Heat Transfer and Pressure Drop of Nanofluid with Rod-like Particles in Turbulent Flows through a Curved Pipe

Pressure drop, heat transfer, and energy performance of ZnO/water nanofluid with rodlike particles flowing through a curved pipe are studied in the range of Reynolds number 5000 <= Re <= 30,000, particle volume concentration 0.1% <= phi <= 5%, Schmidt number 10(4) <= Sc <= 3 x 10(5), particle aspect ratio 2 <= lambda <= 14, and Dean number 5 x 10(3) <= De <= 1.5 x 10(4). The momentum and energy equations of nanofluid, together with the equation of particle number density for particles, are solved numerically. Some results are validated by comparing with the experimental results.

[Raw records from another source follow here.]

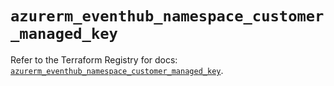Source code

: # `azurerm_eventhub_namespace_customer_managed_key`

Refer to the Terraform Registry for docs: [`azurerm_eventhub_namespace_customer_managed_key`](https://registry.terraform.io/providers/hashicorp/azurerm/4.49.0/docs/resources/eventhub_namespace_customer_managed_key).
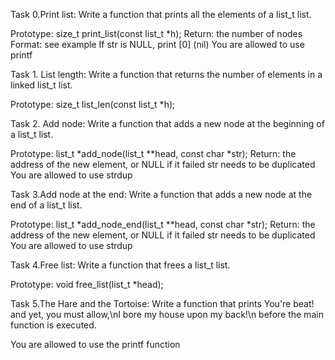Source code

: Task 0.Print list:
Write a function that prints all the elements of a list_t list.

Prototype: size_t print_list(const list_t *h);
Return: the number of nodes
Format: see example
If str is NULL, print [0] (nil)
You are allowed to use printf

Task 1. List length:
Write a function that returns the number of elements in a linked list_t list.

Prototype: size_t list_len(const list_t *h);

Task 2. Add node:
Write a function that adds a new node at the beginning of a list_t list.

Prototype: list_t *add_node(list_t **head, const char *str);
Return: the address of the new element, or NULL if it failed
str needs to be duplicated
You are allowed to use strdup

Task 3.Add node at the end:
Write a function that adds a new node at the end of a list_t list.

Prototype: list_t *add_node_end(list_t **head, const char *str);
Return: the address of the new element, or NULL if it failed
str needs to be duplicated
You are allowed to use strdup

Task 4.Free list:
Write a function that frees a list_t list.

Prototype: void free_list(list_t *head);

Task 5.The Hare and the Tortoise:
Write a function that prints You're beat! and yet, you must allow,\nI bore my house upon my back!\n before the main function is executed.

You are allowed to use the printf function
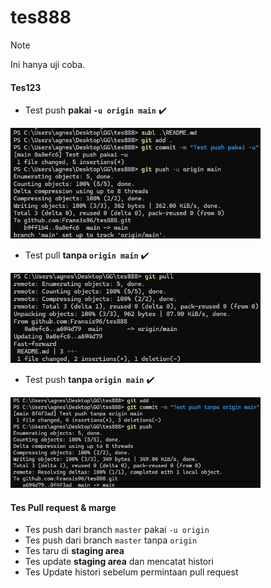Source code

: # tes888

> [!Note]
> Ini hanya uji coba.


#### Tes123 

- Test push **pakai ``-u origin main``**  ✔️  
<img src="img/1.png" alt="gambar1" width="400px">

- Test pull **tanpa ``origin main``**  ✔️  
<img src="img/2.png" alt="gambar1" width="400px"> 

- Test push **tanpa ``origin main``**  ✔️  
<img src="img/3.png" alt="gambar1" width="400px">  

#### Tes Pull request & marge  

- Tes push dari branch ``master`` pakai ``-u origin``  
- Tes push dari branch ``master`` tanpa ``origin``  
- Tes taru di **staging area**  
- Tes update **staging area** dan mencatat histori  
- Tes Update histori sebelum permintaan pull request  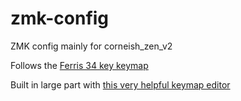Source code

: # zmk-config

ZMK config mainly for corneish_zen_v2

Follows the [Ferris 34 key keymap](https://github.com/qmk/qmk_firmware/tree/master/keyboards/ferris/keymaps/default)

Built in large part with [this very helpful keymap editor](https://nickcoutsos.github.io/keymap-editor/)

The effect of Re, phi, Sc, lambda, and De on the friction factor f and Nusselt number Nu is analyzed. The results showed that the values of f are increased with increases in phi, Sc, and De, and with decreases in Re and lambda. The heat transfer performance is enhanced with increases in Re, phi, lambda, and De, and with decreases in Sc. The ratio of energy PEC for nanofluid to base fluid is increased with increases in Re, phi, lambda, and De, and with decreases in Sc. Finally, the formula of ratio of energy PEC for nanofluid to base fluid as a function of Re, phi, Sc, lambda, and De is derived based on the numerical data.

Automated summary

This study investigates the effects of Reynolds number, particle volume concentration, Schmidt number, particle aspect ratio, and Dean number on the pressure drop, heat transfer, and energy performance of ZnO/water nanofluid with rodlike particles flowing through a curved pipe. The results show that the friction factor and Nusselt number of the nanofluid are influenced by the different parameters, and a formula for calculating the ratio of energy performance coefficient (PEC) between the nanofluid and base fluid is derived based on the numerical data.